図5は本発明のさらに他の実施の形態を示すバンドストップフィルタを備えるDC−DCコンバータの模式図である。出力インダクタンス4を利用してこの出力インダクタンス4にパラレルにチップキャパシタC3を接続してバンドストップフィルタ33を構成する。
【0013】
図6は本発明のまたさらに他の実施の形態を示すバンドストップフィルタを備えるDC−DCコンバータの模式図である。出力キャパシタ5を利用し、この出力キャパシタ5にシリーズに回路基板1上にインダクタンスL4のパターンを銅などの配線材で形成してバンドストップフィルタ34を構成する。
図7、図8はDC−DCコンバータを構成する半導体ICチップ上にバンドストップフィルタを形成するオンチップフィルタとして構成する回路例である。
図7は本発明の別の実施の形態を示すバンドストップフィルタを備えるDC−DCコンバータの回路図であり、バンドストップフィルタとしてのパラレルフィルタ35を半導体ICチップ上に形成し、パラレルフィルタ35から出力インダクタンス4に接続するものである。

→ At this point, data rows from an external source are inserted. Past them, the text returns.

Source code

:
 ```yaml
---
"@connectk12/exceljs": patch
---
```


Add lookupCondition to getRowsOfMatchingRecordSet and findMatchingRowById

図8は本発明のさらに別の実施の形態を示すバンドストップフィルタを備えるDC−DCコンバータの回路図であり、バンドストップフィルタ3としてのシリーズフィルタ36を半導体ICチップ上に形成し、シリーズフィルタ36の両端からローパスフィルタに接続するものである。前述したようにストップバンドフィルタの周波数域は数十MHz〜数百MHzと比較的高周波であるため、通常の半導体プロセスを用いてバンドストップフィルタ3のインダクタンスL、キャパシタCを共に半導体ICチップ上に作り込むことができる。また、これらのいずれか一方を半導体ICチップ上に形成し、他方を回路基板上に形成することもできる。例えば、キャパシタC7を半導体ICチップ上に形成し、インダクタンスLは回路基板上に例えば銅などの配線材を用いて形成することでもよく、ボンドワイヤの寄生インダクタンスを利用することでもよい。図9はこの場合の実施の形態を示す回路図であり、DC−DCコンバータ1を構成する半導体ICチップ上に形成したキャパシタC7を出力インダクタンス4(回路基板10上に形成)に接続するものである。
【0014】
さらに、図10は出力キャパシタの等価回路である。ここに示すように、DC−DCコンバータの出力部に設けられる出力キャパシタは、キャパシタンスCaに直列に等価直列抵抗Raが接続され、寄生インダクタンスからなる等価直列インダクタンスLaが直列に接続される。出力キャパシタはローパスフィルタの一部として、DC−DCコンバータの出力部と接地(GND)間に設けられるので、これらの値がバンドストップフィルタ3の性能、送信周波数バンドと受信周波数バンドとの差の周波数域、例えば上述した場合の共振周波数150MHzに合致していれば、そのままでもバンドストップフィルタとして適用することが可能である。実際にはそうなっていないであろうから、キャパシタの選定もしくは製造において、この等価直列インダクタンスLaをバンドストップフィルタ3の性能に合致するよう調整して製造したものを用いればよいことになる。この場合はバンドストップフィルタの電子部品を追加する必要がないので、基板の面積も増えず、コストもほとんど増えず有効である。また、この出力キャパシタの直列等価インダクタンスの値が小さい場合には、銅などの基板配線材でインダクタンスを回路基板上に追加し形成することでバンドストップフィルタを構成することが可能である。また、インダクタンスLはICのパッケージングで使用されるボンドワイヤで構成することも可能である。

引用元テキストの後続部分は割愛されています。